For neither man nor angel can discern
Hypocrisy, the only evil that walks
Invisible, except to God alone,
By his permissive will, through heaven and earth.
_Paradise Lost, Bk. III_. MILTON.
Away, and mock the time with fairest show;
False face must hide what the false heart doth know.
_Macbeth, Act i. Sc. 7_. SHAKESPEARE.
O serpent heart, hid with a flowering face!
Did ever a dragon keep so fair a cave?
_Romeo and Juliet, Act iii. Sc. 2_. SHAKESPEARE.
Dissembling courtesy! How fine this tyrant
Can tickle where she wounds!
_Cymbeline, Act i. Sc. 1_. SHAKESPEARE.
She that asks
Her dear five hundred friends, contemns them all,
And hates their coming.
_The Task, Bk. II_. W. COWPER.
For dignity composed and high exploit:
But all was false and hollow.
_Paradise Lost, Bk. II_. MILTON.
He was a man
Who stole the livery of the court of Heaven
To serve the Devil in.
_Course of Time, Bk. VIII_ R. POLLOK.
The Devil can cite Scripture for his purpose.
An evil soul, producing holy witness,
Is like a villain with a smiling cheek,
A goodly apple rotten at the heart.
O, what a goodly outside falsehood hath!
_Merchant of Venice, Act i. Sc. 3_. SHAKESPEARE.
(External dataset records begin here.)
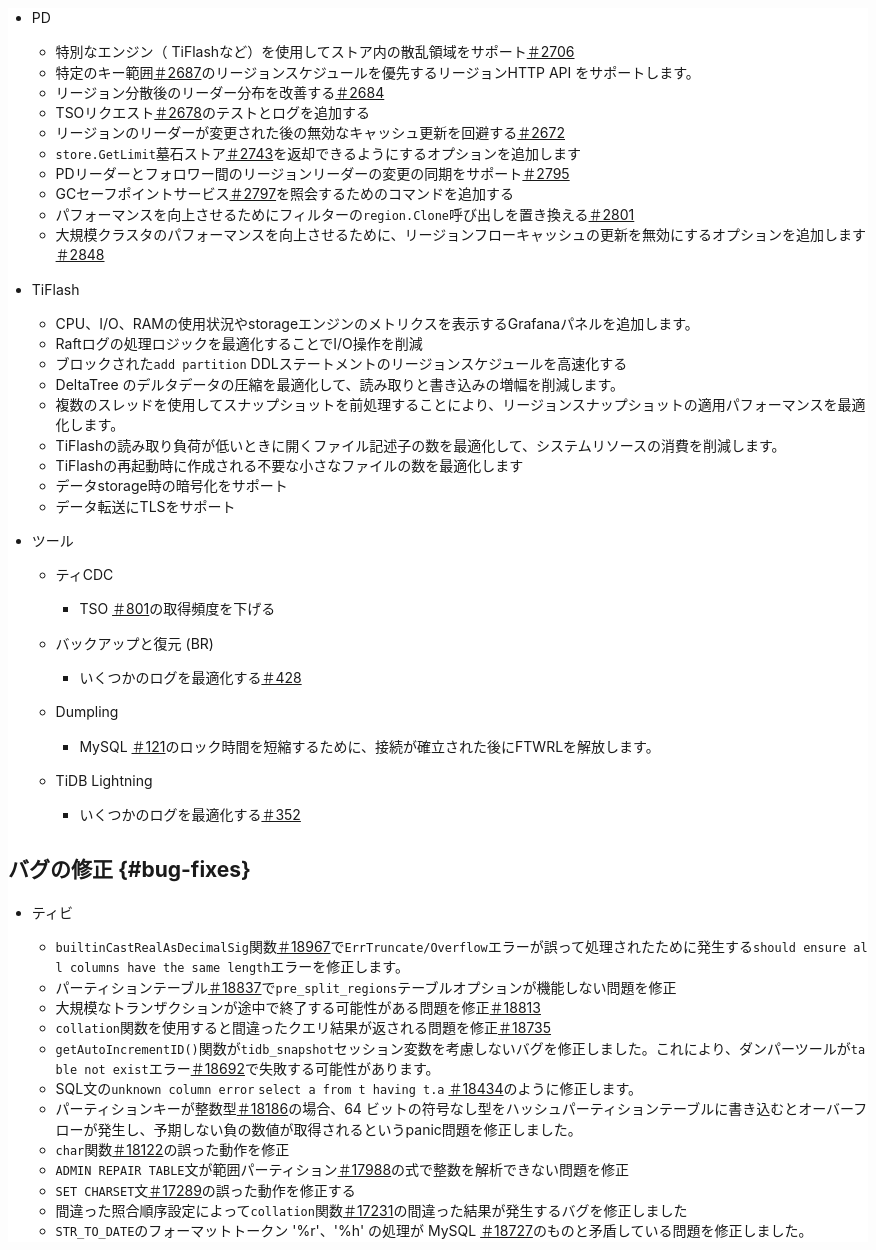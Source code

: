 -   PD

    -   特別なエンジン（ TiFlashなど）を使用してストア内の散乱領域をサポート[＃2706](https://github.com/tikv/pd/pull/2706)
    -   特定のキー範囲[＃2687](https://github.com/tikv/pd/pull/2687)のリージョンスケジュールを優先するリージョンHTTP API をサポートします。
    -   リージョン分散後のリーダー分布を改善する[＃2684](https://github.com/tikv/pd/pull/2684)
    -   TSOリクエスト[＃2678](https://github.com/tikv/pd/pull/2678)のテストとログを追加する
    -   リージョンのリーダーが変更された後の無効なキャッシュ更新を回避する[＃2672](https://github.com/tikv/pd/pull/2672)
    -   `store.GetLimit`墓石ストア[＃2743](https://github.com/tikv/pd/pull/2743)を返却できるようにするオプションを追加します
    -   PDリーダーとフォロワー間のリージョンリーダーの変更の同期をサポート[＃2795](https://github.com/tikv/pd/pull/2795)
    -   GCセーフポイントサービス[＃2797](https://github.com/tikv/pd/pull/2797)を照会するためのコマンドを追加する
    -   パフォーマンスを向上させるためにフィルターの`region.Clone`呼び出しを置き換える[＃2801](https://github.com/tikv/pd/pull/2801)
    -   大規模クラスタのパフォーマンスを向上させるために、リージョンフローキャッシュの更新を無効にするオプションを追加します[＃2848](https://github.com/tikv/pd/pull/2848)

-   TiFlash

    -   CPU、I/O、RAMの使用状況やstorageエンジンのメトリクスを表示するGrafanaパネルを追加します。
    -   Raftログの処理ロジックを最適化することでI/O操作を削減
    -   ブロックされた`add partition` DDLステートメントのリージョンスケジュールを高速化する
    -   DeltaTree のデルタデータの圧縮を最適化して、読み取りと書き込みの増幅を削減します。
    -   複数のスレッドを使用してスナップショットを前処理することにより、リージョンスナップショットの適用パフォーマンスを最適化します。
    -   TiFlashの読み取り負荷が低いときに開くファイル記述子の数を最適化して、システムリソースの消費を削減します。
    -   TiFlashの再起動時に作成される不要な小さなファイルの数を最適化します
    -   データstorage時の暗号化をサポート
    -   データ転送にTLSをサポート

-   ツール

    -   ティCDC

        -   TSO [＃801](https://github.com/pingcap/tiflow/pull/801)の取得頻度を下げる

    -   バックアップと復元 (BR)

        -   いくつかのログを最適化する[＃428](https://github.com/pingcap/br/pull/428)

    -   Dumpling

        -   MySQL [＃121](https://github.com/pingcap/dumpling/pull/121)のロック時間を短縮するために、接続が確立された後にFTWRLを解放します。

    -   TiDB Lightning

        -   いくつかのログを最適化する[＃352](https://github.com/pingcap/tidb-lightning/pull/352)

## バグの修正 {#bug-fixes}

-   ティビ

    -   `builtinCastRealAsDecimalSig`関数[＃18967](https://github.com/pingcap/tidb/pull/18967)で`ErrTruncate/Overflow`エラーが誤って処理されたために発生する`should ensure all columns have the same length`エラーを修正します。
    -   パーティションテーブル[＃18837](https://github.com/pingcap/tidb/pull/18837)で`pre_split_regions`テーブルオプションが機能しない問題を修正
    -   大規模なトランザクションが途中で終了する可能性がある問題を修正[＃18813](https://github.com/pingcap/tidb/pull/18813)
    -   `collation`関数を使用すると間違ったクエリ結果が返される問題を修正[＃18735](https://github.com/pingcap/tidb/pull/18735)
    -   `getAutoIncrementID()`関数が`tidb_snapshot`セッション変数を考慮しないバグを修正しました。これにより、ダンパーツールが`table not exist`エラー[＃18692](https://github.com/pingcap/tidb/pull/18692)で失敗する可能性があります。
    -   SQL文の`unknown column error` `select a from t having t.a` [＃18434](https://github.com/pingcap/tidb/pull/18434)のように修正します。
    -   パーティションキーが整数型[＃18186](https://github.com/pingcap/tidb/pull/18186)の場合、64 ビットの符号なし型をハッシュパーティションテーブルに書き込むとオーバーフローが発生し、予期しない負の数値が取得されるというpanic問題を修正しました。
    -   `char`関数[＃18122](https://github.com/pingcap/tidb/pull/18122)の誤った動作を修正
    -   `ADMIN REPAIR TABLE`文が範囲パーティション[＃17988](https://github.com/pingcap/tidb/pull/17988)の式で整数を解析できない問題を修正
    -   `SET CHARSET`文[＃17289](https://github.com/pingcap/tidb/pull/17289)の誤った動作を修正する
    -   間違った照合順序設定によって`collation`関数[＃17231](https://github.com/pingcap/tidb/pull/17231)の間違った結果が発生するバグを修正しました
    -   `STR_TO_DATE`のフォーマットトークン &#39;%r&#39;、&#39;%h&#39; の処理が MySQL [＃18727](https://github.com/pingcap/tidb/pull/18727)のものと矛盾している問題を修正しました。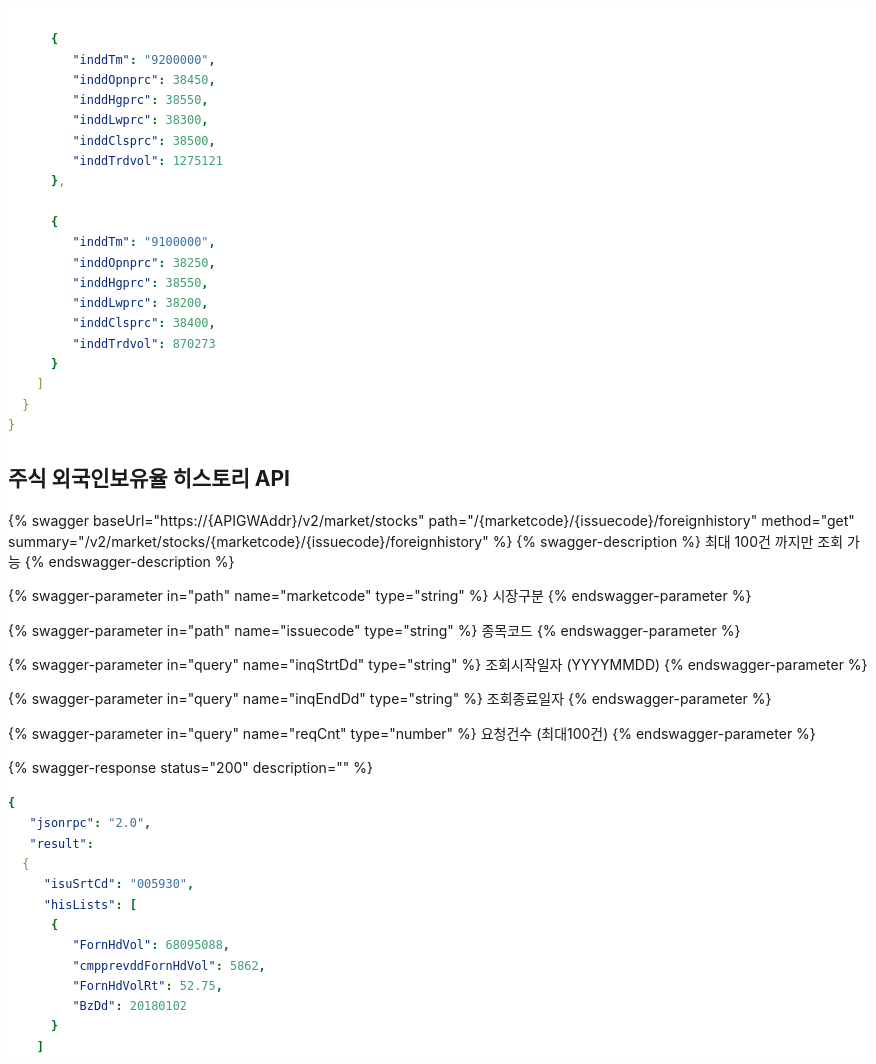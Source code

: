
 ```yaml

      {
         "inddTm": "9200000",
         "inddOpnprc": 38450,
         "inddHgprc": 38550,
         "inddLwprc": 38300,
         "inddClsprc": 38500,
         "inddTrdvol": 1275121 
      },

      {
         "inddTm": "9100000",
         "inddOpnprc": 38250,
         "inddHgprc": 38550,
         "inddLwprc": 38200,
         "inddClsprc": 38400,
         "inddTrdvol": 870273 
      } 
    ] 
  } 
}
```

## 주식 외국인보유율 히스토리 API

{% swagger baseUrl="https://{APIGWAddr}/v2/market/stocks" path="/{marketcode}/{issuecode}/foreignhistory" method="get" summary="/v2/market/stocks/{marketcode}/{issuecode}/foreignhistory" %}
{% swagger-description %}
최대 100건 까지만 조회 가능
{% endswagger-description %}

{% swagger-parameter in="path" name="marketcode" type="string" %}
시장구분
{% endswagger-parameter %}

{% swagger-parameter in="path" name="issuecode" type="string" %}
종목코드
{% endswagger-parameter %}

{% swagger-parameter in="query" name="inqStrtDd" type="string" %}
조회시작일자 (YYYYMMDD)
{% endswagger-parameter %}

{% swagger-parameter in="query" name="inqEndDd" type="string" %}
조회종료일자
{% endswagger-parameter %}

{% swagger-parameter in="query" name="reqCnt" type="number" %}
요청건수 (최대100건)
{% endswagger-parameter %}

{% swagger-response status="200" description="" %}
```yaml
{
   "jsonrpc": "2.0",
   "result": 
  {
     "isuSrtCd": "005930",
     "hisLists": [ 
      {
         "FornHdVol": 68095088,
         "cmpprevddFornHdVol": 5862,
         "FornHdVolRt": 52.75,
         "BzDd": 20180102 
      } 
    ] 
```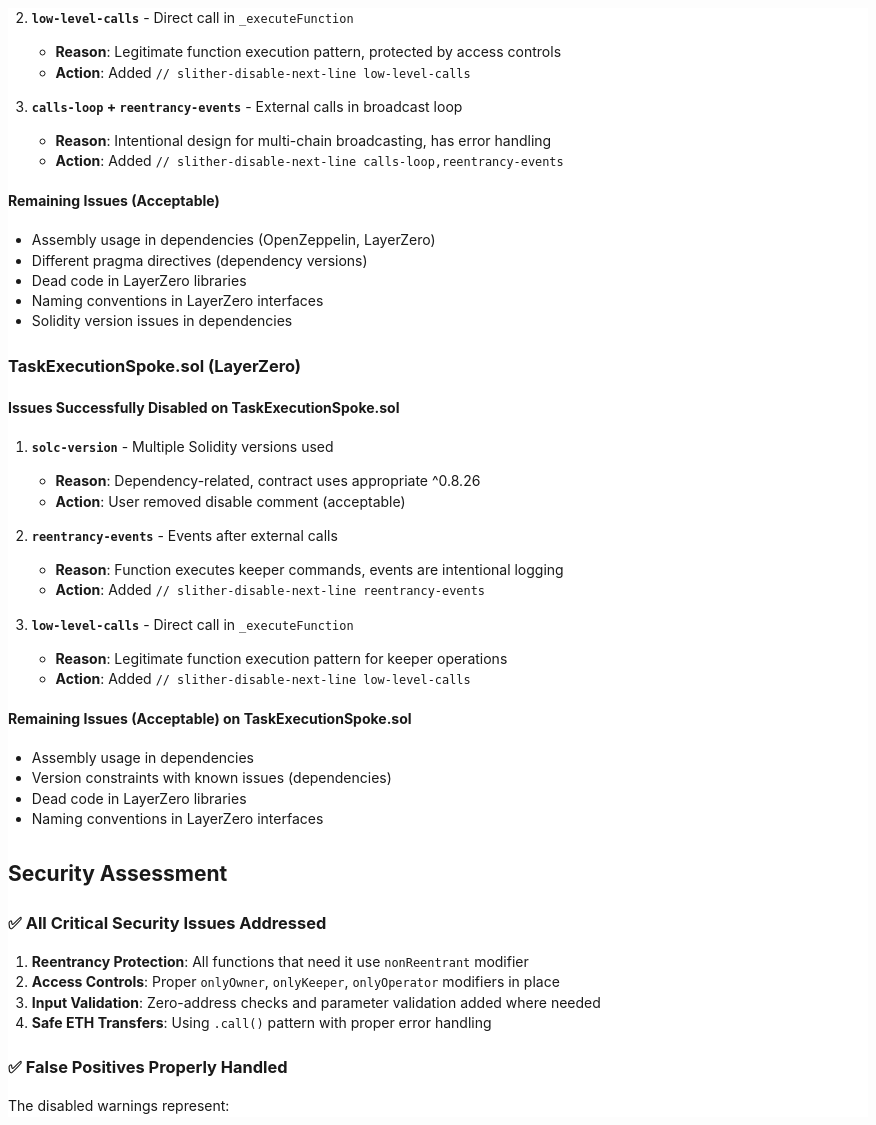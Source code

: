 2. **`low-level-calls`** - Direct call in `_executeFunction`

   - **Reason**: Legitimate function execution pattern, protected by access controls
   - **Action**: Added `// slither-disable-next-line low-level-calls`

3. **`calls-loop` + `reentrancy-events`** - External calls in broadcast loop
   - **Reason**: Intentional design for multi-chain broadcasting, has error handling
   - **Action**: Added `// slither-disable-next-line calls-loop,reentrancy-events`

#### Remaining Issues (Acceptable)

- Assembly usage in dependencies (OpenZeppelin, LayerZero)
- Different pragma directives (dependency versions)
- Dead code in LayerZero libraries
- Naming conventions in LayerZero interfaces
- Solidity version issues in dependencies

### TaskExecutionSpoke.sol (LayerZero)

#### Issues Successfully Disabled on TaskExecutionSpoke.sol

1. **`solc-version`** - Multiple Solidity versions used

   - **Reason**: Dependency-related, contract uses appropriate ^0.8.26
   - **Action**: User removed disable comment (acceptable)

2. **`reentrancy-events`** - Events after external calls

   - **Reason**: Function executes keeper commands, events are intentional logging
   - **Action**: Added `// slither-disable-next-line reentrancy-events`

3. **`low-level-calls`** - Direct call in `_executeFunction`
   - **Reason**: Legitimate function execution pattern for keeper operations
   - **Action**: Added `// slither-disable-next-line low-level-calls`

#### Remaining Issues (Acceptable) on TaskExecutionSpoke.sol

- Assembly usage in dependencies
- Version constraints with known issues (dependencies)
- Dead code in LayerZero libraries
- Naming conventions in LayerZero interfaces

## Security Assessment

### ✅ All Critical Security Issues Addressed

1. **Reentrancy Protection**: All functions that need it use `nonReentrant` modifier
2. **Access Controls**: Proper `onlyOwner`, `onlyKeeper`, `onlyOperator` modifiers in place
3. **Input Validation**: Zero-address checks and parameter validation added where needed
4. **Safe ETH Transfers**: Using `.call()` pattern with proper error handling

### ✅ False Positives Properly Handled

The disabled warnings represent:
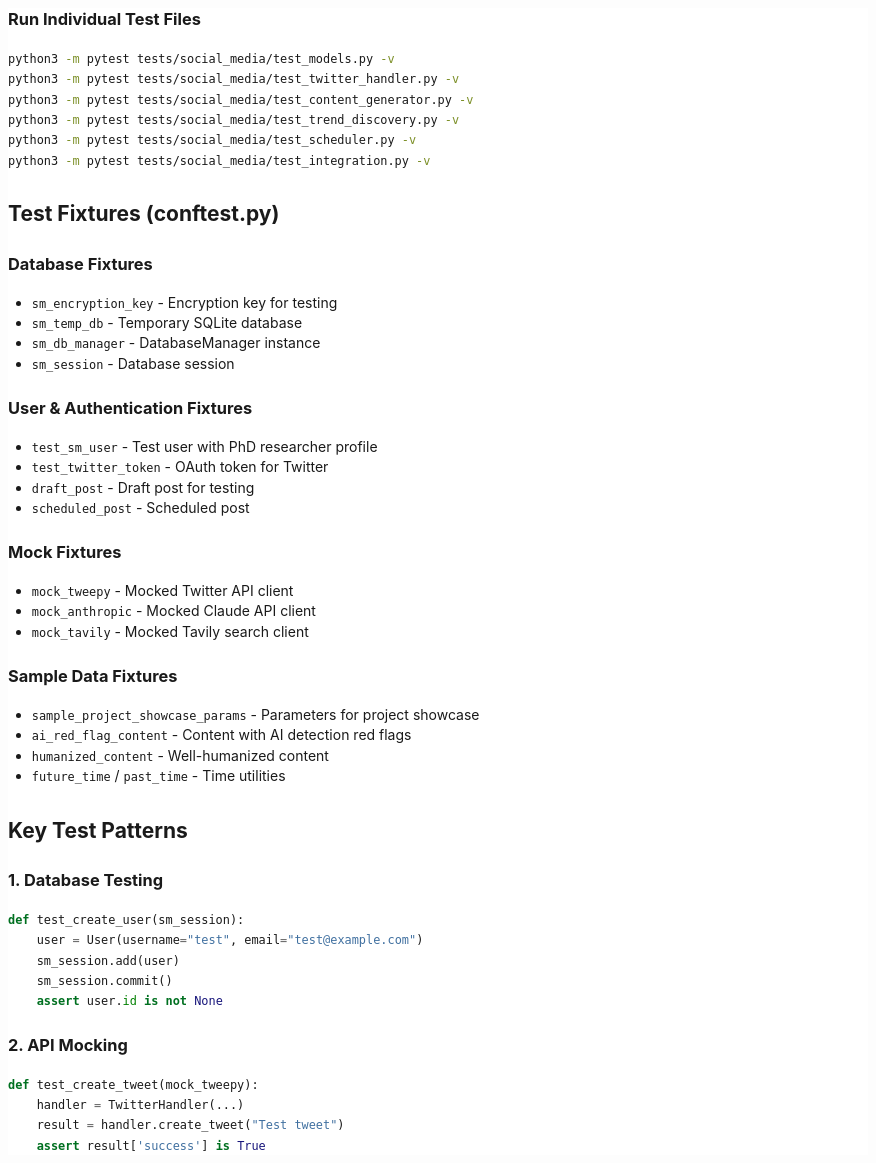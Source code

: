 ### Run Individual Test Files
```bash
python3 -m pytest tests/social_media/test_models.py -v
python3 -m pytest tests/social_media/test_twitter_handler.py -v
python3 -m pytest tests/social_media/test_content_generator.py -v
python3 -m pytest tests/social_media/test_trend_discovery.py -v
python3 -m pytest tests/social_media/test_scheduler.py -v
python3 -m pytest tests/social_media/test_integration.py -v
```

## Test Fixtures (conftest.py)

### Database Fixtures
- `sm_encryption_key` - Encryption key for testing
- `sm_temp_db` - Temporary SQLite database
- `sm_db_manager` - DatabaseManager instance
- `sm_session` - Database session

### User & Authentication Fixtures
- `test_sm_user` - Test user with PhD researcher profile
- `test_twitter_token` - OAuth token for Twitter
- `draft_post` - Draft post for testing
- `scheduled_post` - Scheduled post

### Mock Fixtures
- `mock_tweepy` - Mocked Twitter API client
- `mock_anthropic` - Mocked Claude API client
- `mock_tavily` - Mocked Tavily search client

### Sample Data Fixtures
- `sample_project_showcase_params` - Parameters for project showcase
- `ai_red_flag_content` - Content with AI detection red flags
- `humanized_content` - Well-humanized content
- `future_time` / `past_time` - Time utilities

## Key Test Patterns

### 1. Database Testing
```python
def test_create_user(sm_session):
    user = User(username="test", email="test@example.com")
    sm_session.add(user)
    sm_session.commit()
    assert user.id is not None
```

### 2. API Mocking
```python
def test_create_tweet(mock_tweepy):
    handler = TwitterHandler(...)
    result = handler.create_tweet("Test tweet")
    assert result['success'] is True
```
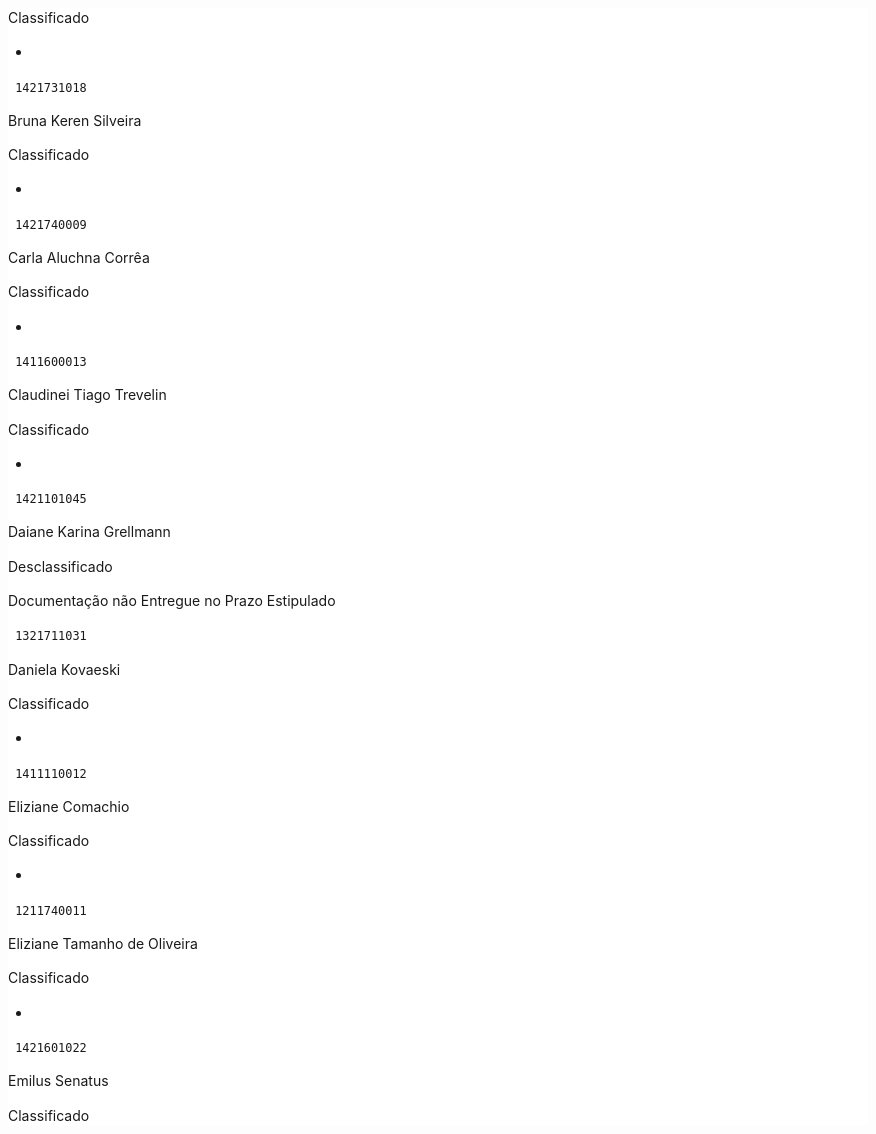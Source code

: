    Classificado

   -

     1421731018

   Bruna Keren Silveira

   Classificado

   -

     1421740009

   Carla Aluchna Corrêa

   Classificado

   -

     1411600013

   Claudinei Tiago Trevelin

   Classificado

   -

     1421101045

   Daiane Karina Grellmann

   Desclassificado

   Documentação não Entregue no Prazo Estipulado

     1321711031

   Daniela Kovaeski

   Classificado

   -

     1411110012

   Eliziane Comachio

   Classificado

   -

     1211740011

   Eliziane Tamanho de Oliveira

   Classificado

   -

     1421601022

   Emilus Senatus

   Classificado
But then I sigh, and with a piece of Scripture
Tell them that God bids us do good for evil:
And thus I clothe my naked villany
With odd old ends stol'n forth of holy writ,
And seem a saint when most I play the devil.
_King Richard III., Act i. Sc. 3_. SHAKESPEARE.
O villain, villain, smiling damnèd villain!
My tables,--meet it is I set it down,
That one may smile, and smile, and be a villain.
_Hamlet, Act i. Sc. 5_. SHAKESPEARE.
That practised falsehood under saintly shew,
Deep malice to conceal, couched with revenge.
_Paradise Lost, Bk. IV_. MILTON.
Built God a church, and laughed his word to scorn.
_Retirement_. W. COWPER.
And the devil did grin, for his darling sin
Is pride that apes humility.
_The Devil's Thoughts_. S.T. COLERIDGE.
O, what may man within him hide,
Though angel on the outward side!
_Measure for Measure, Act iii. Sc. 2_. SHAKESPEARE.
'Tis too much proved--that with devotion's visage
And pious action we do sugar o'er
The devil himself.
_Hamlet, Act iii, Sc. 1_. SHAKESPEARE.
I waive the quantum o' the sin,
The hazard of concealing:
But, och! it hardens a' within,
And petrifies the feeling.
_Epistle to a Young Friend_. R. BURNS.